Connected to this anxiety about how nostalgia functions in history, BYU professor Rob MacFarland presented a colloquium for the Humanities Center titled “Cyberzombie in a Prom Dress: Reconstruction, Resurrection and the Sequel to the Modern German City” in which he explored how German cities have re-created old German architecture. This nostalgic attempt to restore the city has created tourist attractions that present a false representation of German culture, similar to “Disneyfied reconstructions” mentioned by Rearick. One has to wonder, then, how nostalgia functions as an attempt to reconstruct the past and whether or not that reconstruction hinders history.

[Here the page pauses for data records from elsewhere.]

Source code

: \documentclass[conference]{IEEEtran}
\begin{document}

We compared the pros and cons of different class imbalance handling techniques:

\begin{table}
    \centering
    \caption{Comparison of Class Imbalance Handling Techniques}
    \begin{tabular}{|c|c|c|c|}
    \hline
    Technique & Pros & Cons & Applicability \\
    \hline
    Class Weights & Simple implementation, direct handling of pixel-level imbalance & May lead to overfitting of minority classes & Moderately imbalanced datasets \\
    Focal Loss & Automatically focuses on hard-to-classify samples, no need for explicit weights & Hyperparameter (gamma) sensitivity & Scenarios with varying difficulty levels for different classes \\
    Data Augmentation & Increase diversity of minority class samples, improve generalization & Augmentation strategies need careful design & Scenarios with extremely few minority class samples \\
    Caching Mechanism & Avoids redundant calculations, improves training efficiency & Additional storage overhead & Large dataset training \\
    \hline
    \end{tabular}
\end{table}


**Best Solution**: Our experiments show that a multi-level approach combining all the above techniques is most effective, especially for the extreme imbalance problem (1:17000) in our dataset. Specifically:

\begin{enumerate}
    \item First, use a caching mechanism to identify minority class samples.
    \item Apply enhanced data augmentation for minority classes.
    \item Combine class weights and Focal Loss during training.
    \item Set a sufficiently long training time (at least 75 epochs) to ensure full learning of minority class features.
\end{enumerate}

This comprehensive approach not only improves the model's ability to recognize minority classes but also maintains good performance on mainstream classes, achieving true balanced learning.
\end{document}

I recently came across an article by Sarah A. Chrisman, who claims to be authentically studying and experiencing Victorian culture by immersing in it. She writes of her and her husband, “Our methods are quite different from those of academics. Everything in our daily life is connected to our period of study, from the technologies we use to the ways we interact with the world.” She describes her and her husband’s daily routine and how they have eschewed modern technology (aside from the fact, I guess, that she publishes her articles on the internet and sells her books through Amazon) in order to live simpler and fuller lives. In her critique of modern scholarship, she writes, “Modern commentaries on the past can get appallingly like the game ‘telephone’: One person misinterprets something, the next exaggerates it, a third twists it to serve an agenda, and so on. Going back to the original sources is the only way to learn the truth.” The irony behind this statement is that her solution to this game of telephone is to supposedly reconstruct Victorian living. Arguing that she began to be more aware of the objects around her to the point that she feels like she is actually living a Victorian lifestyle, she sets herself up as a superior historian who has discovered new secrets about Victorian culture and history.
Her experiment is rooted in a sense of nostalgia as she uses the past to replace her anxieties about modern culture and to be a unique historian, but this is problematic because she ignores a broad range of anxieties present in Victorian culture that cannot ever be re-created in modern culture. One cannot begin to understand Victorian history simply by living in Victorian people’s clothes and reading their books (and only living similar to a Victorian in the middle class) anymore than one can understand a person’s life by only copying their daily, material actions. This study does not examine interior lives, social anxieties, contemporary culture, and lack of modern luxuries that even gives her the privilege to live this nostalgic, idealized life. Living is more than a material experience; it is rooted in the interior mind as well as the broader culture. Thus, nostalgia is only beneficial when it is personal and private or when a historian is careful about attempting to accurately preserve culture through nostalgia without falsely idealizing it.